## Task prompt
The data below should be restated word for word, with every picture omitted.

"""

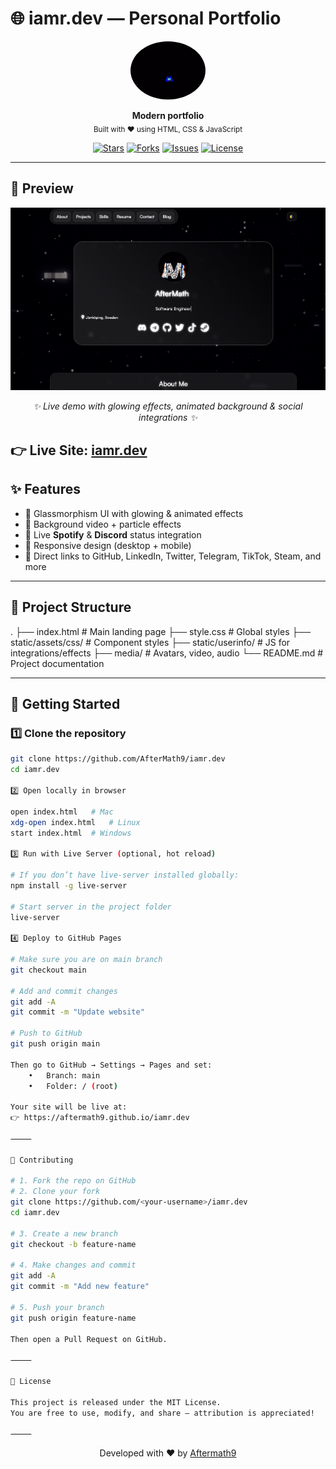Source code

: # 🌐 iamr.dev — Personal Portfolio

<p align="center">
  <img src="media/avatar.gif" width="120" style="border-radius:50%">
</p>

<p align="center">
  <b>Modern portfolio<a href="https://github.com/AfterMath9"></a></b><br>
  <sub>Built with ❤️ using HTML, CSS & JavaScript</sub>
</p>

<p align="center">
  <a href="https://github.com/AfterMath9/iamr.dev/stargazers"><img src="https://img.shields.io/github/stars/AfterMath9/iamr.dev?style=flat-square&color=ffcc00" alt="Stars"></a>
  <a href="https://github.com/AfterMath9/iamr.dev/network/members"><img src="https://img.shields.io/github/forks/AfterMath9/iamr.dev?style=flat-square&color=00bfff" alt="Forks"></a>
  <a href="https://github.com/AfterMath9/iamr.dev/issues"><img src="https://img.shields.io/github/issues/AfterMath9/iamr.dev?style=flat-square&color=ff6347" alt="Issues"></a>
  <a href="https://github.com/AfterMath9/iamr.dev/blob/main/LICENSE"><img src="https://img.shields.io/github/license/AfterMath9/iamr.dev?style=flat-square&color=32cd32" alt="License"></a>
</p>

---

## 📸 Preview

<p align="center">
  <img src="media/assets/Glassy-Portfolio.png" alt="Website Preview" width="800">
</p>

<p align="center">
  <i>✨ Live demo with glowing effects, animated background & social integrations ✨</i>
</p>

👉 **Live Site:** <a href="https://iamr.dev" target="_blank">iamr.dev</a>
---

## ✨ Features
- 🎨 Glassmorphism UI with glowing & animated effects  
- 🎥 Background video + particle effects  
- 🎵 Live **Spotify** & **Discord** status integration  
- 📱 Responsive design (desktop + mobile)  
- 🔗 Direct links to GitHub, LinkedIn, Twitter, Telegram, TikTok, Steam, and more  

---

## 📂 Project Structure

.
├── index.html              # Main landing page
├── style.css               # Global styles
├── static/assets/css/      # Component styles
├── static/userinfo/        # JS for integrations/effects
├── media/                  # Avatars, video, audio
└── README.md               # Project documentation

---

## 🚀 Getting Started

### 1️⃣ Clone the repository
```bash
git clone https://github.com/AfterMath9/iamr.dev
cd iamr.dev

2️⃣ Open locally in browser

open index.html   # Mac
xdg-open index.html   # Linux
start index.html  # Windows

3️⃣ Run with Live Server (optional, hot reload)

# If you don’t have live-server installed globally:
npm install -g live-server

# Start server in the project folder
live-server

4️⃣ Deploy to GitHub Pages

# Make sure you are on main branch
git checkout main

# Add and commit changes
git add -A
git commit -m "Update website"

# Push to GitHub
git push origin main

Then go to GitHub → Settings → Pages and set:
	•	Branch: main
	•	Folder: / (root)

Your site will be live at:
👉 https://aftermath9.github.io/iamr.dev

⸻

🤝 Contributing

# 1. Fork the repo on GitHub
# 2. Clone your fork
git clone https://github.com/<your-username>/iamr.dev
cd iamr.dev

# 3. Create a new branch
git checkout -b feature-name

# 4. Make changes and commit
git add -A
git commit -m "Add new feature"

# 5. Push your branch
git push origin feature-name

Then open a Pull Request on GitHub.

⸻

📜 License

This project is released under the MIT License.
You are free to use, modify, and share — attribution is appreciated!

⸻

```
<p align="center">
  Developed with ❤️ by <a href="https://github.com/AfterMath9">Aftermath9</a>
</p>

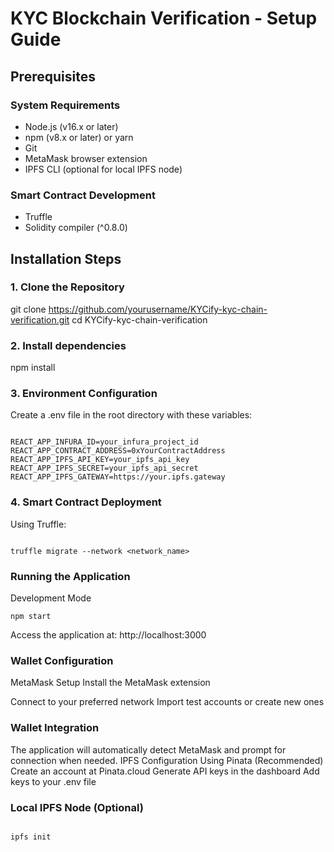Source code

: # KYC Blockchain Verification - Setup Guide

## Prerequisites

### System Requirements
- Node.js (v16.x or later)
- npm (v8.x or later) or yarn
- Git
- MetaMask browser extension
- IPFS CLI (optional for local IPFS node)

### Smart Contract Development
- Truffle
- Solidity compiler (^0.8.0)

## Installation Steps

### 1. Clone the Repository

git clone https://github.com/yourusername/KYCify-kyc-chain-verification.git
cd KYCify-kyc-chain-verification

### 2. Install dependencies

npm install
### 3. Environment Configuration
Create a .env file in the root directory with these variables:

```env

REACT_APP_INFURA_ID=your_infura_project_id
REACT_APP_CONTRACT_ADDRESS=0xYourContractAddress
REACT_APP_IPFS_API_KEY=your_ipfs_api_key
REACT_APP_IPFS_SECRET=your_ipfs_api_secret
REACT_APP_IPFS_GATEWAY=https://your.ipfs.gateway
```
### 4. Smart Contract Deployment
Using Truffle:
```env

truffle migrate --network <network_name>
```

### Running the Application
Development Mode
```env
npm start
```
Access the application at: http://localhost:3000

### Wallet Configuration
MetaMask Setup
Install the MetaMask extension

Connect to your preferred network 
Import test accounts or create new ones

### Wallet Integration
The application will automatically detect MetaMask and prompt for connection when needed.
IPFS Configuration
Using Pinata (Recommended)
Create an account at Pinata.cloud
Generate API keys in the dashboard
Add keys to your .env file

### Local IPFS Node (Optional)
```env

ipfs init
```




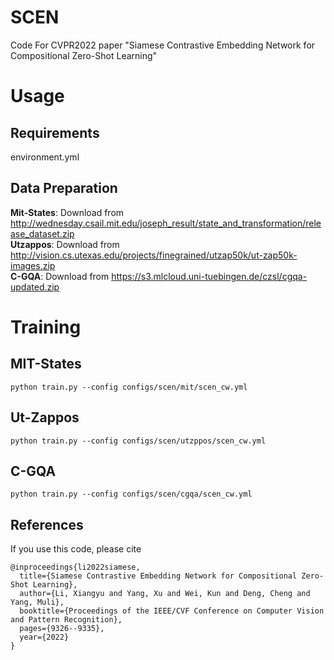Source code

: # SCEN
Code For CVPR2022 paper "Siamese Contrastive Embedding Network for Compositional Zero-Shot Learning"

# Usage
## **Requirements**<br>
environment.yml

## **Data Preparation**
**Mit-States**: Download from http://wednesday.csail.mit.edu/joseph_result/state_and_transformation/release_dataset.zip<br>
**Utzappos**: Download from http://vision.cs.utexas.edu/projects/finegrained/utzap50k/ut-zap50k-images.zip<br>
**C-GQA**: Download from https://s3.mlcloud.uni-tuebingen.de/czsl/cgqa-updated.zip<br>

# Training 
## **MIT-States**
```
python train.py --config configs/scen/mit/scen_cw.yml
```

## **Ut-Zappos**
```
python train.py --config configs/scen/utzppos/scen_cw.yml
```

## **C-GQA**
```
python train.py --config configs/scen/cgqa/scen_cw.yml
```

## References
If you use this code, please cite
```
@inproceedings{li2022siamese,
  title={Siamese Contrastive Embedding Network for Compositional Zero-Shot Learning},
  author={Li, Xiangyu and Yang, Xu and Wei, Kun and Deng, Cheng and Yang, Muli},
  booktitle={Proceedings of the IEEE/CVF Conference on Computer Vision and Pattern Recognition},
  pages={9326--9335},
  year={2022}
}
```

"""

## Result
Source code

: # 🌐 iamr.dev — Personal Portfolio

<p align="center">
  <img src="media/avatar.gif" width="120" style="border-radius:50%">
</p>

<p align="center">
  <b>Modern portfolio<a href="https://github.com/AfterMath9"></a></b><br>
  <sub>Built with ❤️ using HTML, CSS & JavaScript</sub>
</p>

<p align="center">
  <a href="https://github.com/AfterMath9/iamr.dev/stargazers"><img src="https://img.shields.io/github/stars/AfterMath9/iamr.dev?style=flat-square&color=ffcc00" alt="Stars"></a>
  <a href="https://github.com/AfterMath9/iamr.dev/network/members"><img src="https://img.shields.io/github/forks/AfterMath9/iamr.dev?style=flat-square&color=00bfff" alt="Forks"></a>
  <a href="https://github.com/AfterMath9/iamr.dev/issues"><img src="https://img.shields.io/github/issues/AfterMath9/iamr.dev?style=flat-square&color=ff6347" alt="Issues"></a>
  <a href="https://github.com/AfterMath9/iamr.dev/blob/main/LICENSE"><img src="https://img.shields.io/github/license/AfterMath9/iamr.dev?style=flat-square&color=32cd32" alt="License"></a>
</p>

---

## 📸 Preview

<p align="center">
  <img src="media/assets/Glassy-Portfolio.png" alt="Website Preview" width="800">
</p>

<p align="center">
  <i>✨ Live demo with glowing effects, animated background & social integrations ✨</i>
</p>

👉 **Live Site:** <a href="https://iamr.dev" target="_blank">iamr.dev</a>
---

## ✨ Features
- 🎨 Glassmorphism UI with glowing & animated effects  
- 🎥 Background video + particle effects  
- 🎵 Live **Spotify** & **Discord** status integration  
- 📱 Responsive design (desktop + mobile)  
- 🔗 Direct links to GitHub, LinkedIn, Twitter, Telegram, TikTok, Steam, and more  

---

## 📂 Project Structure

.
├── index.html              # Main landing page
├── style.css               # Global styles
├── static/assets/css/      # Component styles
├── static/userinfo/        # JS for integrations/effects
├── media/                  # Avatars, video, audio
└── README.md               # Project documentation

---

## 🚀 Getting Started

### 1️⃣ Clone the repository
```bash
git clone https://github.com/AfterMath9/iamr.dev
cd iamr.dev

2️⃣ Open locally in browser

open index.html   # Mac
xdg-open index.html   # Linux
start index.html  # Windows

3️⃣ Run with Live Server (optional, hot reload)

# If you don’t have live-server installed globally:
npm install -g live-server

# Start server in the project folder
live-server

4️⃣ Deploy to GitHub Pages

# Make sure you are on main branch
git checkout main

# Add and commit changes
git add -A
git commit -m "Update website"

# Push to GitHub
git push origin main

Then go to GitHub → Settings → Pages and set:
	•	Branch: main
	•	Folder: / (root)

Your site will be live at:
👉 https://aftermath9.github.io/iamr.dev

⸻

🤝 Contributing

# 1. Fork the repo on GitHub
# 2. Clone your fork
git clone https://github.com/<your-username>/iamr.dev
cd iamr.dev

# 3. Create a new branch
git checkout -b feature-name

# 4. Make changes and commit
git add -A
git commit -m "Add new feature"

# 5. Push your branch
git push origin feature-name

Then open a Pull Request on GitHub.

⸻

📜 License

This project is released under the MIT License.
You are free to use, modify, and share — attribution is appreciated!

⸻

```
<p align="center">
  Developed with ❤️ by <a href="https://github.com/AfterMath9">Aftermath9</a>
</p>

Source code

: # KYC Blockchain Verification - Setup Guide

## Prerequisites

### System Requirements
- Node.js (v16.x or later)
- npm (v8.x or later) or yarn
- Git
- MetaMask browser extension
- IPFS CLI (optional for local IPFS node)

### Smart Contract Development
- Truffle
- Solidity compiler (^0.8.0)

## Installation Steps

### 1. Clone the Repository

git clone https://github.com/yourusername/KYCify-kyc-chain-verification.git
cd KYCify-kyc-chain-verification

### 2. Install dependencies

npm install
### 3. Environment Configuration
Create a .env file in the root directory with these variables:

```env

REACT_APP_INFURA_ID=your_infura_project_id
REACT_APP_CONTRACT_ADDRESS=0xYourContractAddress
REACT_APP_IPFS_API_KEY=your_ipfs_api_key
REACT_APP_IPFS_SECRET=your_ipfs_api_secret
REACT_APP_IPFS_GATEWAY=https://your.ipfs.gateway
```
### 4. Smart Contract Deployment
Using Truffle:
```env

truffle migrate --network <network_name>
```

### Running the Application
Development Mode
```env
npm start
```
Access the application at: http://localhost:3000

### Wallet Configuration
MetaMask Setup
Install the MetaMask extension

Connect to your preferred network 
Import test accounts or create new ones

### Wallet Integration
The application will automatically detect MetaMask and prompt for connection when needed.
IPFS Configuration
Using Pinata (Recommended)
Create an account at Pinata.cloud
Generate API keys in the dashboard
Add keys to your .env file

### Local IPFS Node (Optional)
```env

ipfs init
```




Source code

: # SCEN
Code For CVPR2022 paper "Siamese Contrastive Embedding Network for Compositional Zero-Shot Learning"

# Usage
## **Requirements**<br>
environment.yml

## **Data Preparation**
**Mit-States**: Download from http://wednesday.csail.mit.edu/joseph_result/state_and_transformation/release_dataset.zip<br>
**Utzappos**: Download from http://vision.cs.utexas.edu/projects/finegrained/utzap50k/ut-zap50k-images.zip<br>
**C-GQA**: Download from https://s3.mlcloud.uni-tuebingen.de/czsl/cgqa-updated.zip<br>

# Training 
## **MIT-States**
```
python train.py --config configs/scen/mit/scen_cw.yml
```

## **Ut-Zappos**
```
python train.py --config configs/scen/utzppos/scen_cw.yml
```

## **C-GQA**
```
python train.py --config configs/scen/cgqa/scen_cw.yml
```

## References
If you use this code, please cite
```
@inproceedings{li2022siamese,
  title={Siamese Contrastive Embedding Network for Compositional Zero-Shot Learning},
  author={Li, Xiangyu and Yang, Xu and Wei, Kun and Deng, Cheng and Yang, Muli},
  booktitle={Proceedings of the IEEE/CVF Conference on Computer Vision and Pattern Recognition},
  pages={9326--9335},
  year={2022}
}
```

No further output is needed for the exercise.